This is day 28 of #30DaysofVulnerability, answering the question “Why should accomplishment not be your main priority?” More info here.
Ever since I was 7 years old, I thought productivity was a magical thing. I had just started playing violin, and I made a nice little chart with dates that I taped on my wall. Every day when I practiced for 20 minutes, I put a little check mark in the appropriate box.
Some nights, lying in bed, I would jolt awake realizing that I hadn’t practiced, and hop out of bed to put in my 20 minutes in my pajamas. Apparently my 7-year-old self hadn’t read up on the science of sleep yet.
These days, I still act like productivity is a magical thing – and by “magical thing,” I mean a proxy for happiness.
You can’t wake up and try to be happy, so most of us wake up and try to be something else. I try to be productive; Fred tries to achieve freedom; other people probably try to be good parents, altruistic, or healthy.
I suspect productivity is one of the most common happiness proxies. As Shawn Achor explains in The Happiness Advantage, “Most individuals follow a formula that has been subtly or not so subtly taught to them by their schools, their company, their parents, or society. That is: if you work hard, you will become successful, and once you become successful, then you’ll be happy.” He spends the rest of the book explaining why this formula is “broken,” and it’s actually happiness that leads to success.
But if science isn’t enough to dethrone productivity, we can just look at our own lives. Lately, I’ve been hyper-aware of the negative consequences of deifying productivity: I begrudge a weekday trip to the grocery store because I “should” be working; I get irritated at Fred because he’s not getting out the door fast enough, wasting time; I ignore stress and persist, which makes my stress worse.
The problem with productivity as a happiness proxy is that – at least as I conceptualize is – it’s not a trait but an action. When I’m working, I’m (usually) productive; when I stop working, I cease being productive and start itching to be productive again. That’s probably one of the reasons why people become workaholics: because productivity is their self-worth and their supposed path to happiness, so being at home makes them feel lost and frivolous.

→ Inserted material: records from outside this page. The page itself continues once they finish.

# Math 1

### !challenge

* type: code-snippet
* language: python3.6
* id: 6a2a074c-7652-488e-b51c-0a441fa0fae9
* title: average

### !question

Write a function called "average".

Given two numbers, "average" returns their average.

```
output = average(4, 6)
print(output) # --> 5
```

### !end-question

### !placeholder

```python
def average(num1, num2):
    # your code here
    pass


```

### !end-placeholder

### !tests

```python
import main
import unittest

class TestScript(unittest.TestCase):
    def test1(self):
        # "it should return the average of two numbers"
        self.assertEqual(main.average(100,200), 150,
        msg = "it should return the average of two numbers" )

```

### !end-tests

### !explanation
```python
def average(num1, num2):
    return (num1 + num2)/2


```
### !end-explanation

A workable happiness proxy should be some kind of trait that we have all the time, or at least more of the time. Productivity is hard (not impossible) to apply to leisure time, and to do so you have to fight the cultural stigmas against play, self-indulgence, and doing nothing. Goals like being authentic, brave, or grateful might be easier to apply.
It’s not enough to say, “Authenticity is my new goal” and be cured. As Gretchen Rubin points out, we all have “True Rules” for behavior, or rules of thumb that we unconsciously follow. Mine include “If you have free time, work”; “To-do’s must be finished, no matter what”; and “TV is a waste of time.” We have habitual emotional patterns that won’t disappear with the snap of a magician’s fingers. The only way to change our happiness proxy is to put in the hard, introspective, emotional, honest work – but remember to cut ourselves some slack along the way. We’re not productivity monsters, after all.